KUSUMA DEVI Vs. GOVIND SINGH

Decided On August 10, 1964
KUSUMA DEVI Appellant
V/S
GOVIND SINGH Respondents

JUDGEMENT

(1.) THIS is a revision by Mst. Kusuma Devi against an order of the Additional sessions Judge, Jaipur City, dated 22nd March, 1963. Upholding an order of the city Magistrate, Jaipur, dated the 28th May, 1962, directing that she should appear in Court for being examined in a proceeding under Section 107, Cri. P. C.

(2.) IT appears that on the application of respondent Thakur Govind Singh, a case was registered under Section 107, Cri. P. C. against the petitioner and her husband in the Court of the City Magistrate, Jaipur. The petitioner was admittedly exempted from personal attendance in Court and was permitted to appear by a pleader under Section 116, Cri. P. C. After the evidence of the opposite party, who was the petitioner in the trial Court was concluded, the Magistrate adjourned the case for the examination of the petitioner and for his evidence. An application was moved on behalf of the petitioner here that the provisions of Section 342, Cri, P. C. were not applicable to an inquiry under Section 117, Cri. P. C. and consequently her presence in Court need not be insisted upon and that in any case her counsel be examined in place of her. The learned Magistrate rejected this prayer. The petitioner than went in revision to the learned Additional Sessions Judge, Jaipur city, who upheld the order of the trial Court and this is how the present revision has been filed.

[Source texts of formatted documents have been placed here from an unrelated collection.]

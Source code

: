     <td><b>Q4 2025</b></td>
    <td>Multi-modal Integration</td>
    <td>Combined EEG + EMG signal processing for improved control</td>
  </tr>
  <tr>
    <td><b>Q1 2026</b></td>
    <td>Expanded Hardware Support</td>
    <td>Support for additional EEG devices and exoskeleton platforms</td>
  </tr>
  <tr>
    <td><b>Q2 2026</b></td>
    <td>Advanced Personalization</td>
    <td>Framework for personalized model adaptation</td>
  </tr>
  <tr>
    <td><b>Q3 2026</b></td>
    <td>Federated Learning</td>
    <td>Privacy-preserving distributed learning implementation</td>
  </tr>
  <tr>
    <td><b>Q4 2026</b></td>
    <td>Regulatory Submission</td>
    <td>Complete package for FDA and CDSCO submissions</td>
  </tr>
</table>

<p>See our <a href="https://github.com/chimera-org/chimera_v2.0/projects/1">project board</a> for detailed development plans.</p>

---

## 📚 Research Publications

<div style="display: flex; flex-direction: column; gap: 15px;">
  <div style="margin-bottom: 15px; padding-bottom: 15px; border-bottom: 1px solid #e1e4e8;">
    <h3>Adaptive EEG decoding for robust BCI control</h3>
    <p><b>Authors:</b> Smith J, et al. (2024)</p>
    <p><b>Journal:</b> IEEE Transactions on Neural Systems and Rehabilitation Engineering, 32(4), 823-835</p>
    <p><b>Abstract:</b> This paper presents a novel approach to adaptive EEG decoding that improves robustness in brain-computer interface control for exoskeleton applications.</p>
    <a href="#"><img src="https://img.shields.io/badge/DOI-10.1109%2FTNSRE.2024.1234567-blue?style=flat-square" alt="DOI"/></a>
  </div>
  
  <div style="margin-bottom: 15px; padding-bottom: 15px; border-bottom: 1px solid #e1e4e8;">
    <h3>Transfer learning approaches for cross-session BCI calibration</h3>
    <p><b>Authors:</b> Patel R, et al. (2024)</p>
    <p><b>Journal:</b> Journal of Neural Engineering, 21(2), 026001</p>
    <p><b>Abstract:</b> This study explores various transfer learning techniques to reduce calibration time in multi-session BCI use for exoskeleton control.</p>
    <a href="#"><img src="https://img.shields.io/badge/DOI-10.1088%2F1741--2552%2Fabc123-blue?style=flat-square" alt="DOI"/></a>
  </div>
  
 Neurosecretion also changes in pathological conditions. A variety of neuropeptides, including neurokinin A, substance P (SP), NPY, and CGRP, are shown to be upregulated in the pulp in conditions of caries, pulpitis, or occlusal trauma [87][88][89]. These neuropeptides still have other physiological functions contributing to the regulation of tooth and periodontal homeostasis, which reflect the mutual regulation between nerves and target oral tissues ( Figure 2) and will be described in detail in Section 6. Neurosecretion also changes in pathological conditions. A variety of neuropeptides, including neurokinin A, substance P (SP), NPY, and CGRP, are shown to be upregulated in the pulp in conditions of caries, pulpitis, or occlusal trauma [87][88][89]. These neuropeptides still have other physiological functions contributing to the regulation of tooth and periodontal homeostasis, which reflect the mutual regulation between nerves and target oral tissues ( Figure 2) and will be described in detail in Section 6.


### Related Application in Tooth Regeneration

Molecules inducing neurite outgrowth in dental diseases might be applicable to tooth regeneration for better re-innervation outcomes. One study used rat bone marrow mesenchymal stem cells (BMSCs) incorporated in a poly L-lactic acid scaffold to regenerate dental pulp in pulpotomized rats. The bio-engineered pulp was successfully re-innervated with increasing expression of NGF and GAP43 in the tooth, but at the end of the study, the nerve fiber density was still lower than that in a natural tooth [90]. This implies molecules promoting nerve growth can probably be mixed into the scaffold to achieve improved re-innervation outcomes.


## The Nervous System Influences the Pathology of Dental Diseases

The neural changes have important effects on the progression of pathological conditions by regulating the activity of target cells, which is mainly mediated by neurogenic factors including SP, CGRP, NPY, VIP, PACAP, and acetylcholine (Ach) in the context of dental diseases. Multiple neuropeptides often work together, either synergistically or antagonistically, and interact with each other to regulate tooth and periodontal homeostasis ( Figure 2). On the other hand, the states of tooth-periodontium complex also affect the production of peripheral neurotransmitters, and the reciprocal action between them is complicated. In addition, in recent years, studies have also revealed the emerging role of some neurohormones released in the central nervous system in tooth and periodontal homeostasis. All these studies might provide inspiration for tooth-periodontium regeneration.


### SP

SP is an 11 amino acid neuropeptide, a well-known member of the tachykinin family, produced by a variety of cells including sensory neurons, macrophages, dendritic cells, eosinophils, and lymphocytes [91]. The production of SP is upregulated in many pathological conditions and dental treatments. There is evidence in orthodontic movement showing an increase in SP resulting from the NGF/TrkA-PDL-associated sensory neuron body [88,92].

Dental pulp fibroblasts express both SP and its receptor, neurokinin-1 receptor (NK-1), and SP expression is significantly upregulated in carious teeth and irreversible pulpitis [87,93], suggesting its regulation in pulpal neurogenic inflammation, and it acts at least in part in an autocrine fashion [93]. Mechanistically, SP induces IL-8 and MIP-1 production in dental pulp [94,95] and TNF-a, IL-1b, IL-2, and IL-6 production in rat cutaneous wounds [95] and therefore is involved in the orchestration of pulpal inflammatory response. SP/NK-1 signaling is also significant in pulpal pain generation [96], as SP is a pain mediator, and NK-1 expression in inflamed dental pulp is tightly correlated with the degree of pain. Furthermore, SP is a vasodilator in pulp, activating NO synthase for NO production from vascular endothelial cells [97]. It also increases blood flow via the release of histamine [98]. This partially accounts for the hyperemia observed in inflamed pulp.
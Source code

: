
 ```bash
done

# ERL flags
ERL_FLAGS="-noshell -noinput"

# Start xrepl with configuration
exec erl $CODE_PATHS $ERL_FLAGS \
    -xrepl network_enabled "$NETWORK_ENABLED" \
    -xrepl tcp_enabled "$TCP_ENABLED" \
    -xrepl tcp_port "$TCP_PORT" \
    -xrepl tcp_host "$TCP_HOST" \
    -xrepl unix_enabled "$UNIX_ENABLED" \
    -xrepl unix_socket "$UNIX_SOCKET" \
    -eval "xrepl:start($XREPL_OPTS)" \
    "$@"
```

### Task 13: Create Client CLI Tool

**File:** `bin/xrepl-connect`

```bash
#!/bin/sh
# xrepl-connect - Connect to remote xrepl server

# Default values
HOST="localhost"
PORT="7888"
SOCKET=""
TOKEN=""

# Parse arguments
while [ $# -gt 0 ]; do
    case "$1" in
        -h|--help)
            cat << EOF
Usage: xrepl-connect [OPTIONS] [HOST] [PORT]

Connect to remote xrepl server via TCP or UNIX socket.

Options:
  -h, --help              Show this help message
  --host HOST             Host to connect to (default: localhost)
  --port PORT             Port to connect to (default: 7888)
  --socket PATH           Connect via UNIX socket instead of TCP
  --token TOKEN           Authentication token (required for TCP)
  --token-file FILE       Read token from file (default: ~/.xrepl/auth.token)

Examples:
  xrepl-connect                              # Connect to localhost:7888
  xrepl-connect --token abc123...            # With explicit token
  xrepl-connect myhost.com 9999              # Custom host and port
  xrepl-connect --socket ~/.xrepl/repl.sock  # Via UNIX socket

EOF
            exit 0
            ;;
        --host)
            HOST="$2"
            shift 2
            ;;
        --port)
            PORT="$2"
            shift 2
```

(3.) LEARNED counsel for the petitioner strenuously contends before me that the order of the Courts below was incorrect and therefore deserves to be quashed. His principal submission is that the provisions of Section 342, Cri P. C. cannot in terms be applied to an inquiry under Section 117. Learned counsel has invited my attention to Binode Behari v. Emperor, AIR 1924 Cal 392 which was followed in kartick Chandra v. Panna Lal, AIR 1958 Cal 140. It may be pointed out at once that as I look at these cases, they are entirely distinguishable from this facts of the present case. In both of these cases, the persons sought to be proceeded against under Section 107, Cr. P. C. were not examined at the stage of the enquiry at all and consequently they raised a complaint before the High Court that they should have been examined and that that having not been done, the entire inquiry was vitiated. This plea was repelled, a view having been taken that Section 342 was not applicable to an inquiry under Chapter VIII of the Code of Criminal procedure, and that, in any case, it was a curable irregularity, and no prejudice having been caused to the persons sought to be proceeded against, there was no ground for quashing the inquiry. The point to notice is that in these cases, the grievance was raised by the accused at a late stage, that is, after the inquiry was over and their grievance was rejected as untenable because no prejudice had been caused to them, and, further-more, it was held that the irregularity was curable. The position in the case before me is entirely different. It is the Magistrate here who wishes to examine the petitioner at the close of the evidence for the prosecution and the petitioner who was the respondent in the trial Court is resisting this procedure.